I don’t know what I’m doing here. It’s bright and beautiful and full of people I love who love me . . . and I feel glum and stifled, like all I’m doing is holding on. I mean, don’t get me wrong: I have many moments of joy and beauty and all that. I’ve come a long way from living in utter despair. I love living in a treehouse. I love my family — though we are cut from very different cloths — and the beautiful trees and skies and knowing I’ll probably bump into somebody I know or somebody else friendly and interesting whenever I wander town. I love going to movies alone in a cool theater with kombucha and a small popcorn that has all the stuff on it. Just . . . the overall feeling is one of waiting, of slogging through. I’m in the meantime. It’s a kind of purgatory.

In slightly more than two months, I’ll begin a two-day journey back to Ireland, where I will attend school for a year and perhaps settle in for the long haul. I’m sort of excited, but it’s hard to be exuberant about a place that hardly seemed real when I was there, much less a year, a string of temporary abodes, and many thousands of miles later. It’s hard to see through all the fog. Will it be as good, going back?

(. . . Will it be even better?, she dared to whisper. . . .)

I’m curious about what academia will be like again — how I will prowl among that stripe of thinkers, dreamers, and passionate wordsmiths at this stage in my life and in such a land. . . . I think it will be better than the first time. Much better.

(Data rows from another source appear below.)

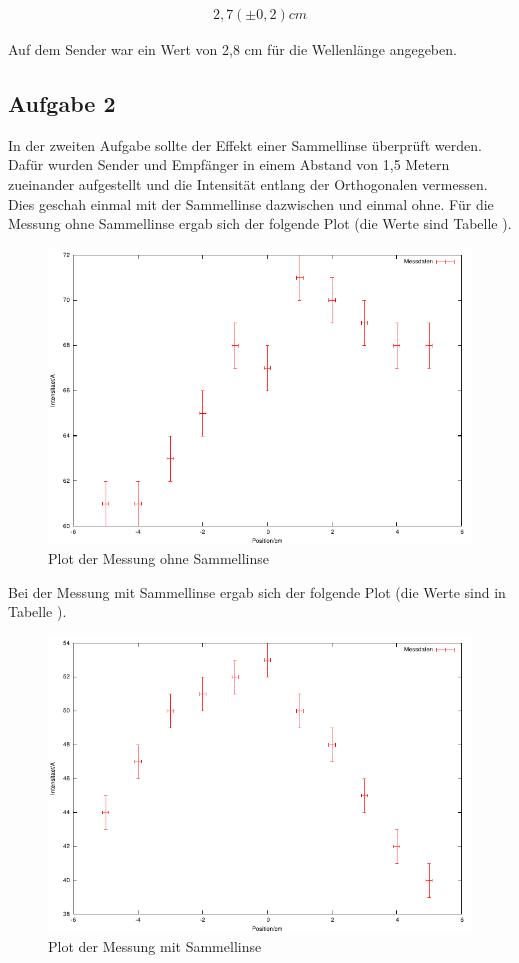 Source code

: \documentclass[12pt]{scrartcl}
\begin{document}
\begin{align*}
2,7 (\pm 0,2) cm
\end{align*}


Auf dem Sender war ein Wert von 2,8 cm für die Wellenlänge angegeben.

\subsection{Aufgabe 2}
In der zweiten Aufgabe sollte der Effekt einer Sammellinse überprüft werden.
Dafür wurden Sender und Empfänger in einem Abstand von 1,5 Metern zueinander aufgestellt und die Intensität entlang der Orthogonalen vermessen. Dies geschah einmal mit der Sammellinse dazwischen und einmal ohne. Für die Messung ohne Sammellinse ergab sich der folgende Plot (die Werte sind Tabelle %
).

\begin{figure}[H]
\centering
    \includegraphics[scale = 1]{a_2_o.pdf}
  	\caption[Plot der Messung ohne Sammellinse]{Plot der Messung ohne Sammellinse}
  \label{fig:a_2_o}
\end{figure}

Bei der Messung mit Sammellinse ergab sich der folgende Plot (die Werte sind in Tabelle 
).


\begin{figure}[H]
\centering
    \includegraphics[scale = 1]{a_2_m.pdf}
  	\caption[Plot der Messung mit Sammellinse]{Plot der Messung mit Sammellinse}
  \label{fig:a_2_m}
\end{figure}
\end{document}
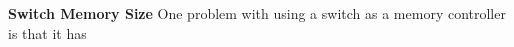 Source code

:\textbf{Switch Memory Size}
One problem with using a switch as a memory controller is that it has


\pagebreak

By the time I complete my studies — do you graduate again, with a graduate degree? — I ought to be ready to look for a regular job again, or some semblance thereof. I bet I could work full time at a desk again if I had to, especially in a place as magical as that, and chip away at my debts. Or maybe I’ll hole up in the wildest spot I can find there. With a cat. I could totally see myself as some small Irish town’s token crazy-American writer. Surely a town has lost theirs, or never had one and feels lacking. I have qualifications: I was a small Irish town’s pet Yank for six weeks last year. Those blissful weeks.

Speaking of cats, I went through a whole relationship yesterday: glances culminating in soft feelings, the tentative touches, the “this will never work” stage, followed by falling head over heels, the “surely this can work somehow” stage, and ultimately letting go with a broken heart. It was a kitten. I could have named it Solstice, I realized, being as how that’s the day this all happened, but I didn’t think of the name until today, so it got A354181. I probably still could suggest Solstice. Those people were nice. Maybe they’ll come to Solstice on their own, by the time A354181 is ready for adoption.

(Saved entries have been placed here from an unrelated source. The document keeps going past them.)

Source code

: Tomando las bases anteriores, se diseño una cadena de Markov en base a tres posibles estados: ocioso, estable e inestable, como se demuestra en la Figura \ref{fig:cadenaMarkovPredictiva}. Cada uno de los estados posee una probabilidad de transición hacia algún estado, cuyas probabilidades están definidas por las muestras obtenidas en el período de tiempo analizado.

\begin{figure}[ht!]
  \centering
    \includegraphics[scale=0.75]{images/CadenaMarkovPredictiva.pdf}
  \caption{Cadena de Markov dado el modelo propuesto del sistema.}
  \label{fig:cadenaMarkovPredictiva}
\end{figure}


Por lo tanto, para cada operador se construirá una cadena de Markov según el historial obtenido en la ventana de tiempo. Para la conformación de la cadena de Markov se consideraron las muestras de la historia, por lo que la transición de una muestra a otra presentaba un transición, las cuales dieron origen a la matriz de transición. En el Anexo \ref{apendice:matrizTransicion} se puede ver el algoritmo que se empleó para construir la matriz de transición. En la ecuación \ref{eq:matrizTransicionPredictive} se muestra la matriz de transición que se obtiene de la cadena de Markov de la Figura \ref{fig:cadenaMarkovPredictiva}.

Anyway, this kitten had been among my grandma’s feral cats. It was by far the smallest, with eyes so goopy they sometimes stuck shut. Unlike with the other cats, you could sometimes pick it up and pet it. Skinny little thing. Wanted to play with the other kittens but always ended up on the edges of things, shouldered out, looking in. Often huddled face bent in the grass or on the patio, all alone when the others left. My cousin almost accidentally whacked it in the tall grass with a weedeater. It was probably one among a batch of tiny babies that barely escaped my uncle’s lawnmower not long after they were born.

Yesterday, after the weedeater near-miss, the kitten lay alone in the middle of the path to the back garden. It didn’t even seem interested in a piece of ham.

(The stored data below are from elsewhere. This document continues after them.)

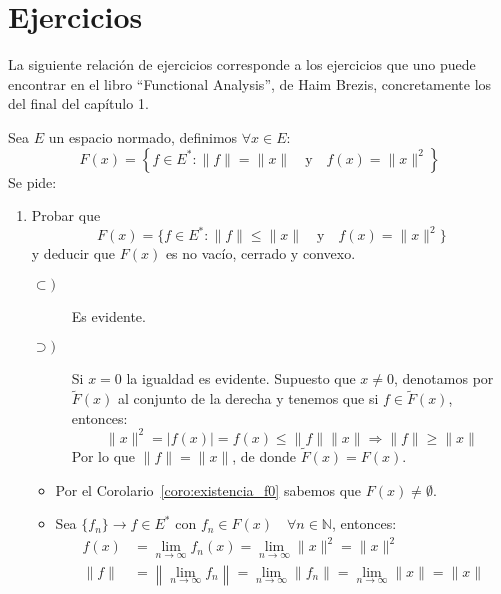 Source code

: \section{Ejercicios}
\noindent
La siguiente relación de ejercicios corresponde a los ejercicios que uno puede encontrar en el libro ``Functional Analysis'', de Haim Brezis, concretamente los del final del capítulo 1.

\begin{ejercicio}
    Sea $E$ un espacio normado, definimos $\forall x\in E$:
    \begin{equation*}
        F(x) = \left\{f\in E^\ast : \|f\| = \|x\| \quad \text{y}\quad f(x)=\|x\|^2\right\}
    \end{equation*}
    Se pide:
    \begin{enumerate}[label=\alph*)]
        \item Probar que
            \begin{equation*}
                F(x) = \{f\in E^\ast : \|f\|\leq \|x\| \quad \text{y}\quad f(x)=\|x\|^2\}
            \end{equation*}
            y deducir que $F(x)$ es no vacío, cerrado y convexo.
            \begin{description}
                \item [$\subset)$] Es evidente.
                \item [$\supset)$] Si $x=0$ la igualdad es evidente. Supuesto que $x\neq 0$, denotamos por $\tilde{F}(x)$ al conjunto de la derecha y tenemos que si $f\in \tilde{F}(x)$, entonces:
                    \begin{equation*}
                        \|x\|^2 = |f(x)| = f(x) \leq \|f\|\|x\| \Longrightarrow \|f\|\geq \|x\|
                    \end{equation*}
                    Por lo que $\|f\| = \|x\|$, de donde $\tilde{F}(x) = F(x)$.
            \end{description}
            \begin{itemize}
                \item Por el Corolario~\ref{coro:existencia_f0} sabemos que $F(x)\neq \emptyset $.
                \item Sea $\{f_n\}\to f\in E^\ast$ con $f_n\in F(x) \quad \forall n\in \mathbb{N}$, entonces:
                    \begin{align*}
                        f(x) &= \lim_{n\to\infty}f_n(x) = \lim_{n\to\infty}\|x\|^2 = \|x\|^2 \\
                        \|f\| &= \left\|\lim_{n\to\infty}f_n\right\| = \lim_{n\to\infty}\|f_n\| = \lim_{n\to\infty}\|x\| = \|x\|

\end{align*}
\end{itemize}
\end{enumerate}
\end{ejercicio}
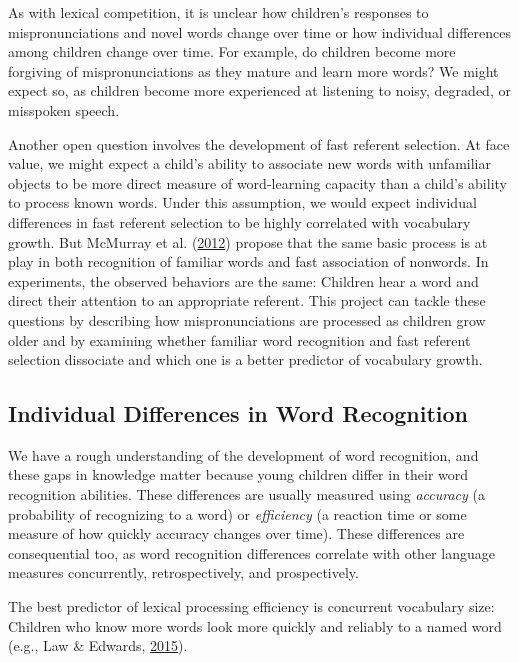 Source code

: \documentclass [11pt, proquest] {uwthesis}[2015/03/03]
\begin{document}
As with lexical competition, it is unclear how children's responses to
mispronunciations and novel words change over time or how individual
differences among children change over time. For example, do children
become more forgiving of mispronunciations as they mature and learn more
words? We might expect so, as children become more experienced at
listening to noisy, degraded, or misspoken speech.

Another open question involves the development of fast referent
selection. At face value, we might expect a child's ability to associate
new words with unfamiliar objects to be more direct measure of
word-learning capacity than a child's ability to process known words.
Under this assumption, we would expect individual differences in fast
referent selection to be highly correlated with vocabulary growth. But
McMurray et al. (\protect\hyperlink{ref-McMurray2012}{2012}) propose
that the same basic process is at play in both recognition of familiar
words and fast association of nonwords. In experiments, the observed
behaviors are the same: Children hear a word and direct their attention
to an appropriate referent. This project can tackle these questions by
describing how mispronunciations are processed as children grow older
and by examining whether familiar word recognition and fast referent
selection dissociate and which one is a better predictor of vocabulary
growth.

\subsection{Individual Differences in Word
Recognition}\label{individual-differences-in-word-recognition}

We have a rough understanding of the development of word recognition,
and these gaps in knowledge matter because young children differ in
their word recognition abilities. These differences are usually measured
using \emph{accuracy} (a probability of recognizing to a word) or
\emph{efficiency} (a reaction time or some measure of how quickly
accuracy changes over time). These differences are consequential too, as
word recognition differences correlate with other language measures
concurrently, retrospectively, and prospectively.

The best predictor of lexical processing efficiency is concurrent
vocabulary size: Children who know more words look more quickly and
reliably to a named word (e.g., Law \& Edwards,
\protect\hyperlink{ref-MPPaper}{2015}).
\end{document}
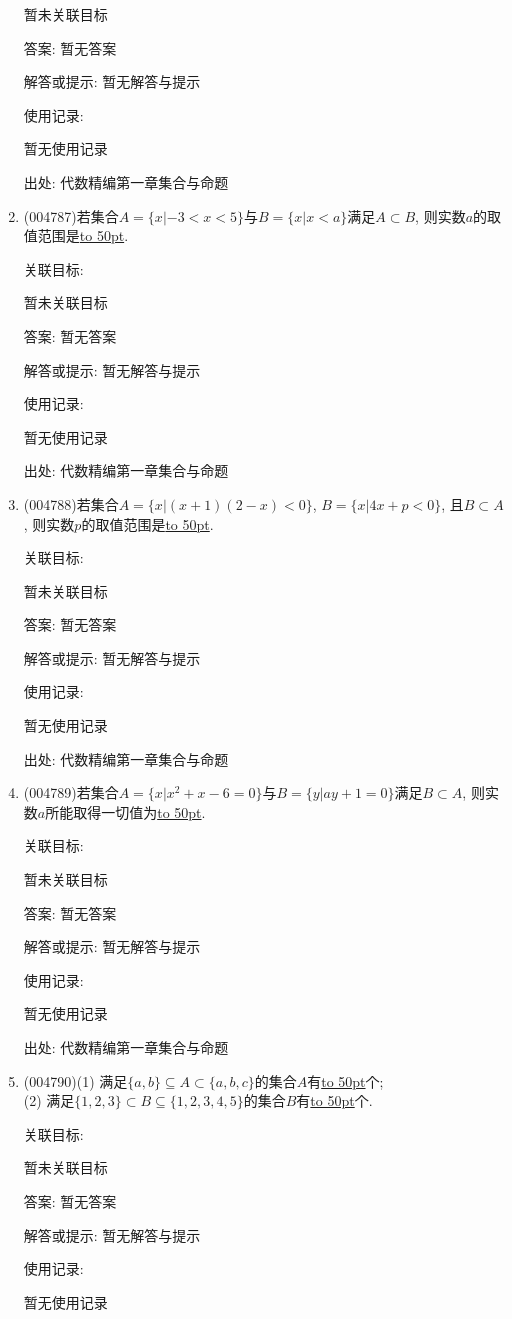 \documentclass[10pt,a4paper]{article}
\newcommand{\blank}[1]{\underline{\hbox to #1pt{}}}
\begin{document}
\begin{enumerate}[1.]
暂未关联目标

答案: 暂无答案

解答或提示: 暂无解答与提示

使用记录:

暂无使用记录


出处: 代数精编第一章集合与命题
\item { (004787)}若集合$A=\{x|-3<x<5\}$与$B=\{x|x<a\}$满足$A\subset B$, 则实数$a$的取值范围是\blank{50}.


关联目标:

暂未关联目标

答案: 暂无答案

解答或提示: 暂无解答与提示

使用记录:

暂无使用记录


出处: 代数精编第一章集合与命题
\item { (004788)}若集合$A=\{x|(x+1)(2-x)<0\}$, $B=\{x|4x+p<0\}$, 且$B\subset A$, 则实数$p$的取值范围是\blank{50}.


关联目标:

暂未关联目标

答案: 暂无答案

解答或提示: 暂无解答与提示

使用记录:

暂无使用记录


出处: 代数精编第一章集合与命题
\item { (004789)}若集合$A=\{x|x^2+x-6=0\}$与$B=\{y|ay+1=0\}$满足$B\subset A$, 则实数$a$所能取得一切值为\blank{50}.


关联目标:

暂未关联目标

答案: 暂无答案

解答或提示: 暂无解答与提示

使用记录:

暂无使用记录


出处: 代数精编第一章集合与命题
\item { (004790)}(1) 满足$\{a,b\}\subseteq A\subset \{a,b,c\}$的集合$A$有\blank{50}个;\\
(2) 满足$\{1,2,3\}\subset B\subseteq \{ 1,2,3,4,5\}$的集合$B$有\blank{50}个.


关联目标:

暂未关联目标

答案: 暂无答案

解答或提示: 暂无解答与提示

使用记录:

暂无使用记录



\end{enumerate}
\end{document}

That was it: I called the animal shelter. Yes, they’d take a sickly stray.

I made a little nest in my second-favorite blanket for the baby and set it in the passenger seat. Off we went.

Within the first mile, the bugger of course crawled out of the blanket — luckily toward me, onto the emergency-brake lever. Grateful for an automatic transmission, I had a free hand with which to pick up the ball of . . . skin and bones. What was I to do? I plopped it onto my lap: where it stayed, calm except when we passed a lawnmower or when I fiddled with the controls. I stroked the baby almost constantly, reassuringly. It looked up at me with goopy hopeful-trustful eyes, as if to memorize the face of a kindness it had never known, and my heart melted right out of my chest, all over the kitten, and onto the floor.

I kept driving, though. The little thing clearly needed care I didn’t know how to give, so I couldn’t take it back to the treehouse just yet. Maybe the animal shelter would give me the lowdown on how to care for it.

When I got to the counter, I helpfully offered the intake girl my services in fostering the cat for up to two months . . . ?

No need, she said kindly. It would be fine.

But if it wasn’t adopted . . . ?

It would be adopted.

Oh. Okay.

I arranged my second-favorite blanket in a provided pet carrier and coaxed the little darling into it.

The girl took my number, and someone whisked the carrier away.

Goodbye, little Solstice. You will have a good life now.

I went back out into the parking lot. Hot day. Someone had written “Sadness” in the dust on the back window of the car next to mine. Right.

There was nothing for it but to drive away.

I ended up at the theater and saw The Book of Henry. It’s about a broken little hopeless creature who needs a new chance at life. I cried.